(Saved data entries)
►

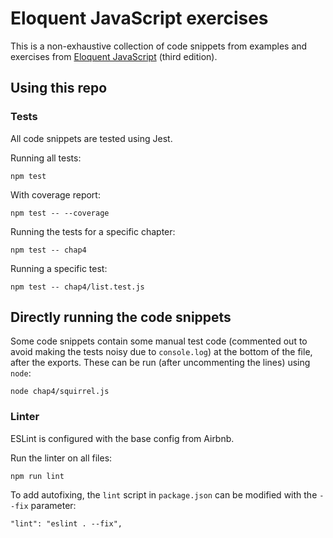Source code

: # Eloquent JavaScript exercises

This is a non-exhaustive collection of code snippets from examples and exercises from [Eloquent JavaScript](https://eloquentjavascript.net/) (third edition).

## Using this repo

### Tests

All code snippets are tested using Jest.

Running all tests:
```
npm test
```

With coverage report:
```
npm test -- --coverage
```

Running the tests for a specific chapter:
```
npm test -- chap4
```

Running a specific test:
```
npm test -- chap4/list.test.js
```

## Directly running the code snippets

Some code snippets contain some manual test code (commented out to avoid making the tests noisy due to `console.log`) at the bottom of the file, after the exports. These can be run (after uncommenting the lines) using `node`:
```
node chap4/squirrel.js
```

### Linter

ESLint is configured with the base config from Airbnb.

Run the linter on all files:
```
npm run lint
```

To add autofixing, the `lint` script in `package.json` can be modified with the `--fix` parameter:
```
"lint": "eslint . --fix",
```
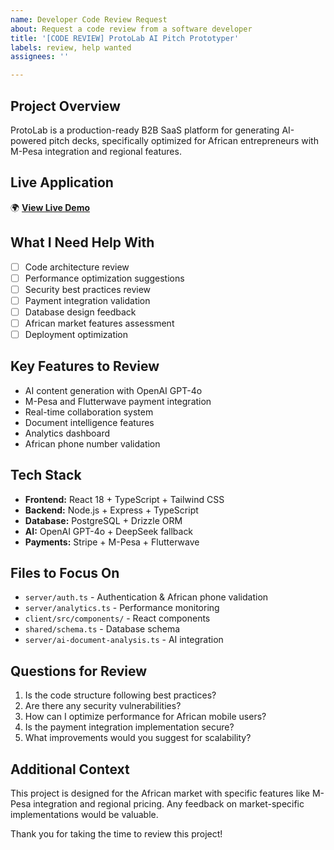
 ```yaml
---
name: Developer Code Review Request
about: Request a code review from a software developer
title: '[CODE REVIEW] ProtoLab AI Pitch Prototyper'
labels: review, help wanted
assignees: ''

---
```


## Project Overview
ProtoLab is a production-ready B2B SaaS platform for generating AI-powered pitch decks, specifically optimized for African entrepreneurs with M-Pesa integration and regional features.

## Live Application
🌍 **[View Live Demo](https://protostudio.replit.app/)**

## What I Need Help With
- [ ] Code architecture review
- [ ] Performance optimization suggestions
- [ ] Security best practices review
- [ ] Payment integration validation
- [ ] Database design feedback
- [ ] African market features assessment
- [ ] Deployment optimization

## Key Features to Review
- AI content generation with OpenAI GPT-4o
- M-Pesa and Flutterwave payment integration
- Real-time collaboration system
- Document intelligence features
- Analytics dashboard
- African phone number validation

## Tech Stack
- **Frontend:** React 18 + TypeScript + Tailwind CSS
- **Backend:** Node.js + Express + TypeScript
- **Database:** PostgreSQL + Drizzle ORM
- **AI:** OpenAI GPT-4o + DeepSeek fallback
- **Payments:** Stripe + M-Pesa + Flutterwave

## Files to Focus On
- `server/auth.ts` - Authentication & African phone validation
- `server/analytics.ts` - Performance monitoring
- `client/src/components/` - React components
- `shared/schema.ts` - Database schema
- `server/ai-document-analysis.ts` - AI integration

## Questions for Review
1. Is the code structure following best practices?
2. Are there any security vulnerabilities?
3. How can I optimize performance for African mobile users?
4. Is the payment integration implementation secure?
5. What improvements would you suggest for scalability?

## Additional Context
This project is designed for the African market with specific features like M-Pesa integration and regional pricing. Any feedback on market-specific implementations would be valuable.

Thank you for taking the time to review this project!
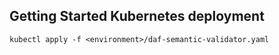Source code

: ## Getting Started Kubernetes deployment
```
kubectl apply -f <environment>/daf-semantic-validator.yaml
```
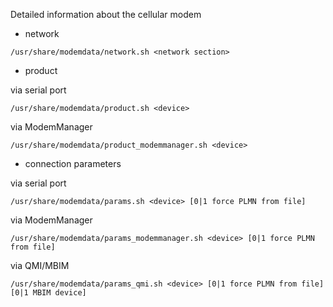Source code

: Detailed information about the cellular modem


- network

```
/usr/share/modemdata/network.sh <network section>
```

- product

via serial port
```
/usr/share/modemdata/product.sh <device>
```

via ModemManager
```
/usr/share/modemdata/product_modemmanager.sh <device>
```

- connection parameters

via serial port

```
/usr/share/modemdata/params.sh <device> [0|1 force PLMN from file]
```

via ModemManager
```
/usr/share/modemdata/params_modemmanager.sh <device> [0|1 force PLMN from file]
```

via QMI/MBIM
```
/usr/share/modemdata/params_qmi.sh <device> [0|1 force PLMN from file] [0|1 MBIM device]
```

◄

**Task:** Every record above must be printed exactly, except for its images.

**Output below:**
Source code

: # Eloquent JavaScript exercises

This is a non-exhaustive collection of code snippets from examples and exercises from [Eloquent JavaScript](https://eloquentjavascript.net/) (third edition).

## Using this repo

### Tests

All code snippets are tested using Jest.

Running all tests:
```
npm test
```

With coverage report:
```
npm test -- --coverage
```

Running the tests for a specific chapter:
```
npm test -- chap4
```

Running a specific test:
```
npm test -- chap4/list.test.js
```

## Directly running the code snippets

Some code snippets contain some manual test code (commented out to avoid making the tests noisy due to `console.log`) at the bottom of the file, after the exports. These can be run (after uncommenting the lines) using `node`:
```
node chap4/squirrel.js
```

### Linter

ESLint is configured with the base config from Airbnb.

Run the linter on all files:
```
npm run lint
```

To add autofixing, the `lint` script in `package.json` can be modified with the `--fix` parameter:
```
"lint": "eslint . --fix",
```
 ```yaml
---
name: Developer Code Review Request
about: Request a code review from a software developer
title: '[CODE REVIEW] ProtoLab AI Pitch Prototyper'
labels: review, help wanted
assignees: ''

---
```


## Project Overview
ProtoLab is a production-ready B2B SaaS platform for generating AI-powered pitch decks, specifically optimized for African entrepreneurs with M-Pesa integration and regional features.

## Live Application
🌍 **[View Live Demo](https://protostudio.replit.app/)**

## What I Need Help With
- [ ] Code architecture review
- [ ] Performance optimization suggestions
- [ ] Security best practices review
- [ ] Payment integration validation
- [ ] Database design feedback
- [ ] African market features assessment
- [ ] Deployment optimization

## Key Features to Review
- AI content generation with OpenAI GPT-4o
- M-Pesa and Flutterwave payment integration
- Real-time collaboration system
- Document intelligence features
- Analytics dashboard
- African phone number validation

## Tech Stack
- **Frontend:** React 18 + TypeScript + Tailwind CSS
- **Backend:** Node.js + Express + TypeScript
- **Database:** PostgreSQL + Drizzle ORM
- **AI:** OpenAI GPT-4o + DeepSeek fallback
- **Payments:** Stripe + M-Pesa + Flutterwave

## Files to Focus On
- `server/auth.ts` - Authentication & African phone validation
- `server/analytics.ts` - Performance monitoring
- `client/src/components/` - React components
- `shared/schema.ts` - Database schema
- `server/ai-document-analysis.ts` - AI integration

## Questions for Review
1. Is the code structure following best practices?
2. Are there any security vulnerabilities?
3. How can I optimize performance for African mobile users?
4. Is the payment integration implementation secure?
5. What improvements would you suggest for scalability?

## Additional Context
This project is designed for the African market with specific features like M-Pesa integration and regional pricing. Any feedback on market-specific implementations would be valuable.

Thank you for taking the time to review this project!
Source code

: ## Getting Started Kubernetes deployment
```
kubectl apply -f <environment>/daf-semantic-validator.yaml
```
Source code

: Detailed information about the cellular modem


- network

```
/usr/share/modemdata/network.sh <network section>
```

- product

via serial port
```
/usr/share/modemdata/product.sh <device>
```

via ModemManager
```
/usr/share/modemdata/product_modemmanager.sh <device>
```

- connection parameters

via serial port

```
/usr/share/modemdata/params.sh <device> [0|1 force PLMN from file]
```

via ModemManager
```
/usr/share/modemdata/params_modemmanager.sh <device> [0|1 force PLMN from file]
```

via QMI/MBIM
```
/usr/share/modemdata/params_qmi.sh <device> [0|1 force PLMN from file] [0|1 MBIM device]
```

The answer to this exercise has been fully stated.